ANT2 Il plasmide Double Nickase (h) consiste in una coppia di plasmidi ingegnerizzati per l'editing ad alta specificità del locus SLC25A5 nelle linee cellulari human. Ciascun plasmide esprime una nickasi Cas9 D10A e un sgRNA distinto che prende di mira filamenti di DNA opposti all'interno di SLC25A5. Quando indirizzate verso siti adiacenti su filamenti di DNA opposti, le due nickasi generano tagli a filamento singolo sfalsati che insieme producono una rottura a doppio filamento sfalsata, richiedendo un'attività coordinata sul bersaglio da entrambe le guide. La rottura del DNA risultante viene risolta da vie di riparazione cellulare endogene, più comunemente attraverso la giunzione non omologa delle estremità (NHEJ), portando a inserzioni o delezioni che interrompono la funzione di SLC25A5. Richiedendo il coinvolgimento di due sgRNA nel locus bersaglio, l'approccio a doppia nickasi migliora la specificità dell'editing e fornisce una strategia CRISPR complementare per applicazioni in cui è desiderato un controllo aggiuntivo sulla precisione del targeting.

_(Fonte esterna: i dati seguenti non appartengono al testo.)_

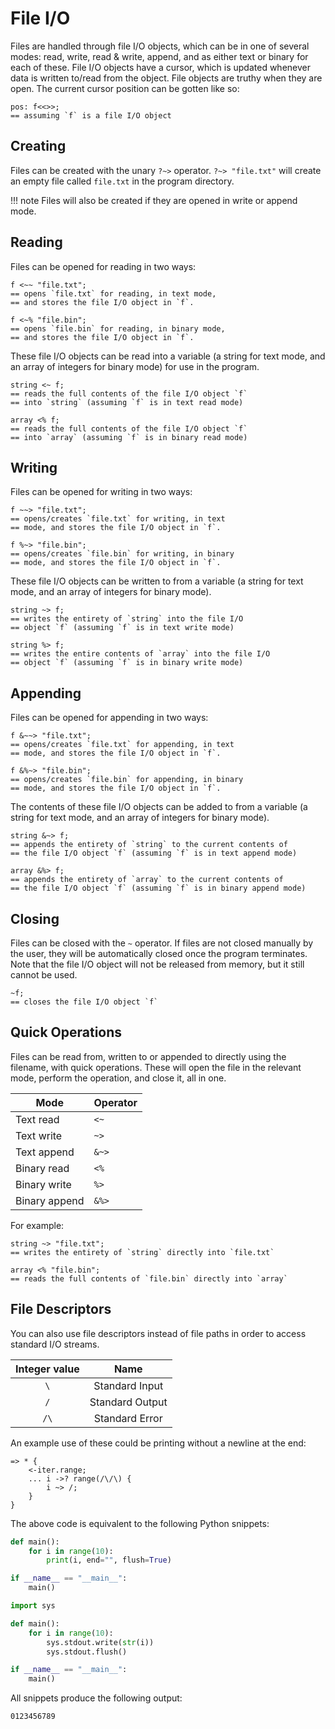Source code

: # File I/O

Files are handled through file I/O objects, which can be in one of several modes: read, write, read & write, append, and as either text or binary for each of these.
File I/O objects have a cursor, which is updated whenever data is written to/read from the object.
File objects are truthy when they are open.
The current cursor position can be gotten like so:

```sm
pos: f<<>>;
== assuming `f` is a file I/O object
```


## Creating

Files can be created with the unary `?~>` operator.
`?~> "file.txt"` will create an empty file called `file.txt` in the program directory.

!!! note
    Files will also be created if they are opened in write or append mode.


## Reading

Files can be opened for reading in two ways:

```sm
f <~~ "file.txt";
== opens `file.txt` for reading, in text mode,
== and stores the file I/O object in `f`.

f <~% "file.bin";
== opens `file.bin` for reading, in binary mode,
== and stores the file I/O object in `f`.
```

These file I/O objects can be read into a variable (a string for text mode, and an array of integers for binary mode) for use in the program.

```sm
string <~ f;
== reads the full contents of the file I/O object `f`
== into `string` (assuming `f` is in text read mode)

array <% f;
== reads the full contents of the file I/O object `f`
== into `array` (assuming `f` is in binary read mode)
```


## Writing

Files can be opened for writing in two ways:

```sm
f ~~> "file.txt";
== opens/creates `file.txt` for writing, in text
== mode, and stores the file I/O object in `f`.

f %~> "file.bin";
== opens/creates `file.bin` for writing, in binary 
== mode, and stores the file I/O object in `f`.
```

These file I/O objects can be written to from a variable (a string for text mode, and an array of integers for binary mode).

```sm
string ~> f;
== writes the entirety of `string` into the file I/O
== object `f` (assuming `f` is in text write mode)

string %> f;
== writes the entire contents of `array` into the file I/O
== object `f` (assuming `f` is in binary write mode)
```


## Appending

Files can be opened for appending in two ways:

```sm
f &~~> "file.txt";
== opens/creates `file.txt` for appending, in text
== mode, and stores the file I/O object in `f`.

f &%~> "file.bin";
== opens/creates `file.bin` for appending, in binary 
== mode, and stores the file I/O object in `f`.
```

The contents of these file I/O objects can be added to from a variable (a string for text mode, and an array of integers for binary mode).

```sm
string &~> f;
== appends the entirety of `string` to the current contents of
== the file I/O object `f` (assuming `f` is in text append mode)

array &%> f;
== appends the entirety of `array` to the current contents of
== the file I/O object `f` (assuming `f` is in binary append mode)
```


## Closing

Files can be closed with the `~` operator.
If files are not closed manually by the user, they will be automatically closed once the program terminates.
Note that the file I/O object will not be released from memory, but it still cannot be used.

```sm
~f;
== closes the file I/O object `f`
```


## Quick Operations

Files can be read from, written to or appended to directly using the filename, with quick operations.
These will open the file in the relevant mode, perform the operation, and close it, all in one.

Mode          | Operator
---           | ---
Text read     | `<~`
Text write    | `~>`
Text append   | `&~>`
Binary read   | `<%`
Binary write  | `%>`
Binary append | `&%>`

For example:

```sm
string ~> "file.txt";
== writes the entirety of `string` directly into `file.txt`

array <% "file.bin";
== reads the full contents of `file.bin` directly into `array`
```


## File Descriptors
You can also use file descriptors instead of file paths in order to access standard I/O streams.

Integer value | Name
:---:         | :---:
`\`           | Standard Input
`/`           | Standard Output
`/\`          | Standard Error

An example use of these could be printing without a newline at the end:
```sm
=> * {
    <-iter.range;
    ... i ->? range(/\/\) {
        i ~> /;
    }
}
```
The above code is equivalent to the following Python snippets:
```py
def main():
    for i in range(10):
        print(i, end="", flush=True)

if __name__ == "__main__":
    main()
```
```py
import sys

def main():
    for i in range(10):
        sys.stdout.write(str(i))
        sys.stdout.flush()

if __name__ == "__main__":
    main()
```
All snippets produce the following output:
```
0123456789
```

Per supportare l'identificazione efficiente delle cellule modificate, un plasmide codifica la GFP per la visualizzazione fluorescente delle popolazioni trasfettate, mentre il plasmide di accompagnamento porta un gene di resistenza alla puromicina per la selezione antibiotica. Insieme, queste caratteristiche supportano l'arricchimento efficiente delle popolazioni co-trasfettate e semplificano la convalida dei cloni con SLC25A5 interrotto.
Solo per uso di ricerca. Non destinato a uso diagnostico o terapeutico.